I'm using Verizon Online DSL and am using the software that it came with to go online.

But I would like to use a router to share my connection with my roommate through the use of a linksys wireless router.

So far, I've tried to access the Westell Modem to make configurations through my browser with the use of the modem's IP 192.168.1.1 but it won't let me connect to the menu that I need.

The result is that it redirects me the "Cannot find server" page.

Any help would be much appreciated.

Thank you.


----------



## johnwill (Sep 26, 2002)

Please supply the following info, *exact models* of the equipment please.

The name of your ISP and country of residence.
Make/model of the broadband modem. If dial-up, please specify.
Make/model of the router (if any).
Connection type, wired, wireless.
Make/model of network card or wireless adapter.
Make/model of your computer (motherboard if home-built).
Version and patch level of Windows on all affected machines, i.e. XP-Home SP2.


----------



## craptacular (Jul 6, 2007)

DSL Modem Model: Westell Wirespeed 2100 (B90-210015-04)
Internet Service Provider: Verizon Online DSL
I'm in New York State, USA
I want to use a linksys b-router with it.
My system has an Asus type motherboard.
OS: Windows Pro XP SP2


----------



## johnwill (Sep 26, 2002)

I forgot to ask for this.

Start, Run, CMD to open a command prompt:

Type the following command:

*IPCONFIG /ALL*

Right click in the command window and choose *Select All*, then hit *Enter*.
Paste the results in a message here.

If you are on a machine with no network connection, use a floppy, USB disk, or a CD-RW disk to transfer a text file with the information to allow pasting it here.


----------



## johnwill (Sep 26, 2002)

That modem/router appears to use the same base address as the Linksys router. You'll have to either configure it in bridge mode or change the base address of the Linksys to get them talking.

If browsing to 192.168.1.1 doesn't access the setup pages, I'll wait for the IPCONFIG results.


----------



## craptacular (Jul 6, 2007)

Ya, I understand that I need to set the modem to bridge mode.

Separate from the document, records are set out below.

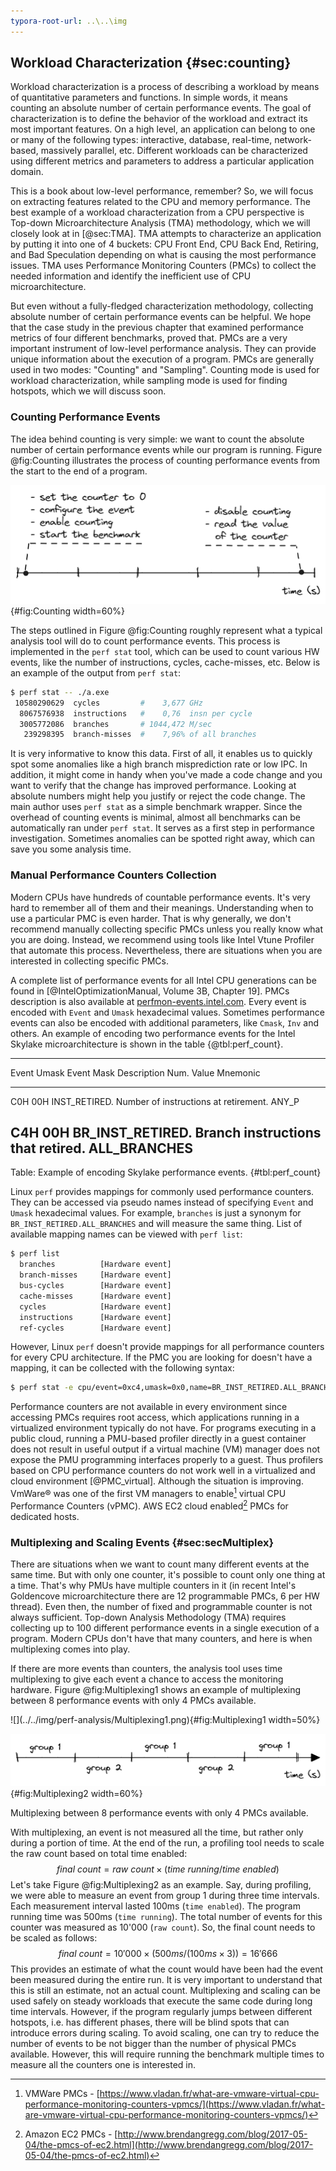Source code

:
 ```yaml
---
typora-root-url: ..\..\img
---
```


## Workload Characterization {#sec:counting}

Workload characterization is a process of describing a workload by means of quantitative parameters and functions. In simple words, it means counting an absolute number of certain performance events. The goal of characterization is to define the behavior of the workload and extract its most important features. On a high level, an application can belong to one or many of the following types: interactive, database, real-time, network-based, massively parallel, etc. Different workloads can be characterized using different metrics and parameters to address a particular application domain.

This is a book about low-level performance, remember? So, we will focus on extracting features related to the CPU and memory performance. The best example of a workload characterization from a CPU perspective is Top-down Microarchitecture Analysis (TMA) methodology, which we will closely look at in [@sec:TMA]. TMA attempts to characterize an application by putting it into one of 4 buckets: CPU Front End, CPU Back End, Retiring, and Bad Speculation depending on what is causing the most performance issues. TMA uses Performance Monitoring Counters (PMCs) to collect the needed information and identify the inefficient use of CPU microarchitecture.

But even without a fully-fledged characterization methodology, collecting absolute number of certain performance events can be helpful. We hope that the case study in the previous chapter that examined performance metrics of four different benchmarks, proved that. PMCs are a very important instrument of low-level performance analysis. They can provide unique information about the execution of a program. PMCs are generally used in two modes: "Counting" and "Sampling". Counting mode is used for workload characterization, while sampling mode is used for finding hotspots, which we will discuss soon. 

### Counting Performance Events

The idea behind counting is very simple: we want to count the absolute number of certain performance events while our program is running. Figure @fig:Counting illustrates the process of counting performance events from the start to the end of a program.

![Counting performance events.](../../img/perf-analysis/CountingFlow.png){#fig:Counting width=60%}

The steps outlined in Figure @fig:Counting roughly represent what a typical analysis tool will do to count performance events. This process is implemented in the `perf stat` tool, which can be used to count various HW events, like the number of instructions, cycles, cache-misses, etc. Below is an example of the output from `perf stat`:

```bash
$ perf stat -- ./a.exe
 10580290629  cycles         #    3,677 GHz
  8067576938  instructions   #    0,76  insn per cycle
  3005772086  branches       # 1044,472 M/sec
   239298395  branch-misses  #    7,96% of all branches 
```

It is very informative to know this data. First of all, it enables us to quickly spot some anomalies like a high branch misprediction rate or low IPC. In addition, it might come in handy when you've made a code change and you want to verify that the change has improved performance. Looking at absolute numbers might help you justify or reject the code change. The main author uses `perf stat` as a simple benchmark wrapper. Since the overhead of counting events is minimal, almost all benchmarks can be automatically ran under `perf stat`. It serves as a first step in performance investigation. Sometimes anomalies can be spotted right away, which can save you some analysis time.

### Manual Performance Counters Collection

Modern CPUs have hundreds of countable performance events. It's very hard to remember all of them and their meanings. Understanding when to use a particular PMC is even harder. That is why generally, we don't recommend manually collecting specific PMCs unless you really know what you are doing. Instead, we recommend using tools like Intel Vtune Profiler that automate this process. Nevertheless, there are situations when you are interested in collecting specific PMCs.

A complete list of performance events for all Intel CPU generations can be found in [@IntelOptimizationManual, Volume 3B, Chapter 19]. PMCs description is also available at [perfmon-events.intel.com](https://perfmon-events.intel.com/). Every event is encoded with `Event` and `Umask` hexadecimal values. Sometimes performance events can also be encoded with additional parameters, like `Cmask`, `Inv` and others. An example of encoding two performance events for the Intel Skylake microarchitecture is shown in the table {@tbl:perf_count}.

--------------------------------------------------------------------------
Event  Umask Event Mask            Description
 Num.  Value Mnemonic              
------ ----- --------------------- ---------------------------------------
C0H     00H  INST_RETIRED.         Number of instructions at retirement. 
             ANY_P

C4H     00H  BR_INST_RETIRED.      Branch instructions that retired.
             ALL_BRANCHES                  
--------------------------------------------------------------------------

Table: Example of encoding Skylake performance events. {#tbl:perf_count}

Linux `perf` provides mappings for commonly used performance counters. They can be accessed via pseudo names instead of specifying `Event` and `Umask` hexadecimal values. For example, `branches` is just a synonym for `BR_INST_RETIRED.ALL_BRANCHES` and will measure the same thing. List of available mapping names can be viewed with `perf list`:

```bash
$ perf list
  branches          [Hardware event]
  branch-misses     [Hardware event]
  bus-cycles        [Hardware event]
  cache-misses      [Hardware event]
  cycles            [Hardware event]
  instructions      [Hardware event]
  ref-cycles        [Hardware event]
```

However, Linux `perf` doesn't provide mappings for all performance counters for every CPU architecture. If the PMC you are looking for doesn't have a mapping, it can be collected with the following syntax:

```bash
$ perf stat -e cpu/event=0xc4,umask=0x0,name=BR_INST_RETIRED.ALL_BRANCHES/ -- ./a.exe
```

Performance counters are not available in every environment since accessing PMCs requires root access, which applications running in a virtualized environment typically do not have. For programs executing in a public cloud, running a PMU-based profiler directly in a guest container does not result in useful output if a virtual machine (VM) manager does not expose the PMU programming interfaces properly to a guest. Thus profilers based on CPU performance counters do not work well in a virtualized and cloud environment [@PMC_virtual]. Although the situation is improving. VmWare® was one of the first VM managers to enable[^4] virtual CPU Performance Counters (vPMC). AWS EC2 cloud enabled[^5] PMCs for dedicated hosts.

### Multiplexing and Scaling Events {#sec:secMultiplex}

There are situations when we want to count many different events at the same time. But with only one counter, it's possible to count only one thing at a time. That's why PMUs have multiple counters in it (in recent Intel's Goldencove microarchitecture there are 12 programmable PMCs, 6 per HW thread). Even then, the number of fixed and programmable counter is not always sufficient. Top-down Analysis Methodology (TMA) requires collecting up to 100 different performance events in a single execution of a program. Modern CPUs don't have that many counters, and here is when multiplexing comes into play.

If there are more events than counters, the analysis tool uses time multiplexing to give each event a chance to access the monitoring hardware. Figure @fig:Multiplexing1 shows an example of multiplexing between 8 performance events with only 4 PMCs available.

<div id="fig:Multiplexing">
![](../../img/perf-analysis/Multiplexing1.png){#fig:Multiplexing1 width=50%}

![](../../img/perf-analysis/Multiplexing2.png){#fig:Multiplexing2 width=60%}

Multiplexing between 8 performance events with only 4 PMCs available.
</div>

With multiplexing, an event is not measured all the time, but rather only during a portion of time. At the end of the run, a profiling tool needs to scale the raw count based on total time enabled:
$$
final~count = raw~count \times ( time~running / time~enabled )
$$
Let's take Figure @fig:Multiplexing2 as an example. Say, during profiling, we were able to measure an event from group 1 during three time intervals. Each measurement interval lasted 100ms (`time enabled`). The program running time was 500ms (`time running`). The total number of events for this counter was measured as 10'000 (`raw count`). So, the final count needs to be scaled as follows:
$$
final~count = 10'000 \times ( 500ms / ( 100ms \times 3) ) = 16'666
$$
This provides an estimate of what the count would have been had the event been measured during the entire run. It is very important to understand that this is still an estimate, not an actual count. Multiplexing and scaling can be used safely on steady workloads that execute the same code during long time intervals. However, if the program regularly jumps between different hotspots, i.e. has different phases, there will be blind spots that can introduce errors during scaling. To avoid scaling, one can try to reduce the number of events to be not bigger than the number of physical PMCs available. However, this will require running the benchmark multiple times to measure all the counters one is interested in.

[^4]: VMWare PMCs - [https://www.vladan.fr/what-are-vmware-virtual-cpu-performance-monitoring-counters-vpmcs/](https://www.vladan.fr/what-are-vmware-virtual-cpu-performance-monitoring-counters-vpmcs/)
[^5]: Amazon EC2 PMCs - [http://www.brendangregg.com/blog/2017-05-04/the-pmcs-of-ec2.html](http://www.brendangregg.com/blog/2017-05-04/the-pmcs-of-ec2.html)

The problem is, I can't open the setup page for my Westell Modem. Weird.

What's weirder is, I can go online with the modem, but ONLY when I'm using the Verizon Online DSL Connection Manager.

About the IP information, I'd rather not post that information here. I don't like the idea that people will have access to my IP address.

Is there any other way to handle this?


----------



## craptacular (Jul 6, 2007)

Ok, i have a Marvell Yukon 88E8053 PCI-E Gigabit Ethernet Controller integrated on my P5 LD2 Asus motherboard.

It seems now that it won't even let me connect using the Connection Manager anymore.
When I try reinstalling the connection manager software for Verizon, it says it doesn't detect a network connection or networking card.

I've uninstalled and reinstalled the drivers for my card and it still won't let me connect. So now I'm all out of ideas.

Now I've come to the conclusion that it wasn't my modem's fault, it was the networking card. 

Do you have any ideas?


----------



## johnwill (Sep 26, 2002)

Try an add-in PCI NIC, that will eliminate the MB NIC. FWIW, one of the two NIC channels on my Asus MB with that NIC have already died.


----------



## craptacular (Jul 6, 2007)

thanks for the info.


----------